- How to complete this task: From the first line onward, reproduce the records exactly; the final line to include is the one holding "- for each facet".

- Dataset:
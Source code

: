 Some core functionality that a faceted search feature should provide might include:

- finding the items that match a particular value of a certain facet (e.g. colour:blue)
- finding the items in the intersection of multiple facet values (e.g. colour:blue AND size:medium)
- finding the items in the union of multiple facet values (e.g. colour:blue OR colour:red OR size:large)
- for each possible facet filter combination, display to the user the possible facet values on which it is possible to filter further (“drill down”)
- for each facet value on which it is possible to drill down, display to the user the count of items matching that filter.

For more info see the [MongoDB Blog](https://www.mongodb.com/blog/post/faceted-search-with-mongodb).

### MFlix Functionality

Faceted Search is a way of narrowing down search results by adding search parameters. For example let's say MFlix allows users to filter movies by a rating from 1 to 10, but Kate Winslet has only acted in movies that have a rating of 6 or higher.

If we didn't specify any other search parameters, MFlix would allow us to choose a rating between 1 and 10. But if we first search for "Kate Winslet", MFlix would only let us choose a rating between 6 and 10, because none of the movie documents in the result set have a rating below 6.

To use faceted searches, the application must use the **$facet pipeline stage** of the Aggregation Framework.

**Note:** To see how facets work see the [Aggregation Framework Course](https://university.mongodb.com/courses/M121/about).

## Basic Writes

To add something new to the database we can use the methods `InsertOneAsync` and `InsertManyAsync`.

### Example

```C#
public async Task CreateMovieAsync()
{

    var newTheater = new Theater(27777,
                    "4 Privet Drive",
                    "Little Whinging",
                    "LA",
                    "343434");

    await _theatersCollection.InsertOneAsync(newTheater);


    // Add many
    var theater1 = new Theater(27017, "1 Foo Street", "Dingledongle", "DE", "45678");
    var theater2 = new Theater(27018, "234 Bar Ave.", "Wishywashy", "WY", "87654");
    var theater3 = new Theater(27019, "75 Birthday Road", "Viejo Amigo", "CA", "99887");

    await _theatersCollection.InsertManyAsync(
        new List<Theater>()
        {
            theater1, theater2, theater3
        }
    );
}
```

- Answer to this exercise:
Source code

: Some core functionality that a faceted search feature should provide might include:

- finding the items that match a particular value of a certain facet (e.g. colour:blue)
- finding the items in the intersection of multiple facet values (e.g. colour:blue AND size:medium)
- finding the items in the union of multiple facet values (e.g. colour:blue OR colour:red OR size:large)
- for each possible facet filter combination, display to the user the possible facet values on which it is possible to filter further (“drill down”)
- for each facet value on which it is possible to drill down, display to the user the count of items matching that filter.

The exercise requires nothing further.